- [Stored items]
=====

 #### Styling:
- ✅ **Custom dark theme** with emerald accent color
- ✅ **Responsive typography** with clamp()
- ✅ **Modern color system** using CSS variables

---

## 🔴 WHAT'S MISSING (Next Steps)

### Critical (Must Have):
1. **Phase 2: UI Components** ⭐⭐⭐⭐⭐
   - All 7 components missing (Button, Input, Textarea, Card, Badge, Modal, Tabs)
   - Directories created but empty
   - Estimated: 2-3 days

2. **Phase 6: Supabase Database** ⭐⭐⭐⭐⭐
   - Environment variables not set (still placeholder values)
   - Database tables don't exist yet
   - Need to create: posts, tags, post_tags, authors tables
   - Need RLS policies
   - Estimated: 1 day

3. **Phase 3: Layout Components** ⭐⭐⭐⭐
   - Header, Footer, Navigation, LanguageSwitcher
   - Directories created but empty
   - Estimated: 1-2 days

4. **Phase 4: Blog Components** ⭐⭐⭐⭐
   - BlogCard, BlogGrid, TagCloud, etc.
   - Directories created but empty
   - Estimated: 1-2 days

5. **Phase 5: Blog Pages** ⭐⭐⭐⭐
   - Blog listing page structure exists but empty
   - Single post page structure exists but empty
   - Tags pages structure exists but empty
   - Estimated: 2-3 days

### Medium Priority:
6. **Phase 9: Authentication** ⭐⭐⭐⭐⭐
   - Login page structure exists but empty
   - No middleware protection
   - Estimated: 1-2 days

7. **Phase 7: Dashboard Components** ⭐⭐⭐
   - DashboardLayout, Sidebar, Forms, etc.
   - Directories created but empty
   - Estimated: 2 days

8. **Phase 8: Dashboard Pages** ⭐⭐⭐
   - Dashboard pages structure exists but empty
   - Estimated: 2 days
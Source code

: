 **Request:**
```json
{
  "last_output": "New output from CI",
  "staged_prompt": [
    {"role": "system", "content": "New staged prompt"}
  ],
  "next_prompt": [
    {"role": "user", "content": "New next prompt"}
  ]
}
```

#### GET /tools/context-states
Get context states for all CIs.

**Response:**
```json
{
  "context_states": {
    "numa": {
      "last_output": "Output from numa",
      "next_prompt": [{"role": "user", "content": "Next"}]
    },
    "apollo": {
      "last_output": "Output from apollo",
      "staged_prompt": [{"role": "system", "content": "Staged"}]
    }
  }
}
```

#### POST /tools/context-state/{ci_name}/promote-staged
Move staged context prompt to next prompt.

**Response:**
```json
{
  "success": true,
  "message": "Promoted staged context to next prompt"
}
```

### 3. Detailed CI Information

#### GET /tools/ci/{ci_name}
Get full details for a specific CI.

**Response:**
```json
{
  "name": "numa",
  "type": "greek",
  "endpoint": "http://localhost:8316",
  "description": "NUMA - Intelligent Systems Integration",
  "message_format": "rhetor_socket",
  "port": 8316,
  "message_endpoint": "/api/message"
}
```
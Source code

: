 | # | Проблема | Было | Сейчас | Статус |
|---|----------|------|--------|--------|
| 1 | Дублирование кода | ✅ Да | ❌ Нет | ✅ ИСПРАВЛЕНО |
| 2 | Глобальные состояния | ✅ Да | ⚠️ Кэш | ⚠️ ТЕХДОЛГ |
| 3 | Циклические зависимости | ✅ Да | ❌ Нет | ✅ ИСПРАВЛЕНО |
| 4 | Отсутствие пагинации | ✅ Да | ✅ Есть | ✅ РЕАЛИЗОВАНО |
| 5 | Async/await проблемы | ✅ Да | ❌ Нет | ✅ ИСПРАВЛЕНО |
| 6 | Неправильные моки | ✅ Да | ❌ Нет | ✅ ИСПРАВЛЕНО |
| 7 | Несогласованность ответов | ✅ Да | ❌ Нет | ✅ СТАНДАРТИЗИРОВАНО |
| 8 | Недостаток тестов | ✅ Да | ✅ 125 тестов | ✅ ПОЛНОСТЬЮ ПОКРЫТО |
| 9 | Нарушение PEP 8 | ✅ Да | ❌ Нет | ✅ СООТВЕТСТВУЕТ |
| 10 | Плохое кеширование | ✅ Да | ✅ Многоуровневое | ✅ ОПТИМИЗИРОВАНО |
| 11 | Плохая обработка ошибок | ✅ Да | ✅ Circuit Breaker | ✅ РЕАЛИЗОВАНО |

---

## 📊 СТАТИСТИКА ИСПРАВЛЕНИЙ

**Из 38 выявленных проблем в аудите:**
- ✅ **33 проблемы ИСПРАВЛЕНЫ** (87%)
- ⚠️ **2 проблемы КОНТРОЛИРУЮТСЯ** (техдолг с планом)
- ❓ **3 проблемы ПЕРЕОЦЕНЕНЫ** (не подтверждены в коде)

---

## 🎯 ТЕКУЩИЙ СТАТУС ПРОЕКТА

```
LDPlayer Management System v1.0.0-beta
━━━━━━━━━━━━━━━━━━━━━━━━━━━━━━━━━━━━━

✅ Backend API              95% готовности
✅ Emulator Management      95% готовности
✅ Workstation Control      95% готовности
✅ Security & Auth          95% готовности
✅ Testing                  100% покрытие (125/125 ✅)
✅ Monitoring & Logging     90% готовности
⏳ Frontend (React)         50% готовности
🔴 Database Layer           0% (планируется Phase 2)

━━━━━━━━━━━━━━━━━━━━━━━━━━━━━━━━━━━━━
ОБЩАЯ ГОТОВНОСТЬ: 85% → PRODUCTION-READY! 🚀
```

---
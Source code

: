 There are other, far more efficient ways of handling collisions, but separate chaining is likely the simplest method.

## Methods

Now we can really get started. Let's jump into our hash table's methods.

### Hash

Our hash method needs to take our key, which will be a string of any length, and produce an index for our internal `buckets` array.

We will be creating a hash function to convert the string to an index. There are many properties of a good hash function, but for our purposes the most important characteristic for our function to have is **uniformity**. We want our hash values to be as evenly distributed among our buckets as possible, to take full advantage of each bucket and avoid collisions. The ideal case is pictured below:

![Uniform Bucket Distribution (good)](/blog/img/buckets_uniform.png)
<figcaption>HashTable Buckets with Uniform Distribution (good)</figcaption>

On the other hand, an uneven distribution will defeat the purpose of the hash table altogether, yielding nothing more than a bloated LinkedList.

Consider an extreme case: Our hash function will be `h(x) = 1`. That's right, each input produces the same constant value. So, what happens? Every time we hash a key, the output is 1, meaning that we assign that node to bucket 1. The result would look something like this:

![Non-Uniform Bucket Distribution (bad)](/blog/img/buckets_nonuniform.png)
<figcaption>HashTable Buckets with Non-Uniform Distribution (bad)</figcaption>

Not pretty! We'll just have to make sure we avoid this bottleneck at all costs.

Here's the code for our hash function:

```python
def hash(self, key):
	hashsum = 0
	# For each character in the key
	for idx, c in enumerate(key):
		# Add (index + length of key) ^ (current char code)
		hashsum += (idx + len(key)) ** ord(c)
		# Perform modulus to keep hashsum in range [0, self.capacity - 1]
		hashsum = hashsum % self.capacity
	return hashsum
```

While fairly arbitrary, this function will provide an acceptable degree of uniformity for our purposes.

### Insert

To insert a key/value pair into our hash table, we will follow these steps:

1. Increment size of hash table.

=====

Go through the records line by line and count those that contain the string "uniformity". Answer with the count alone.

- [The answer] 2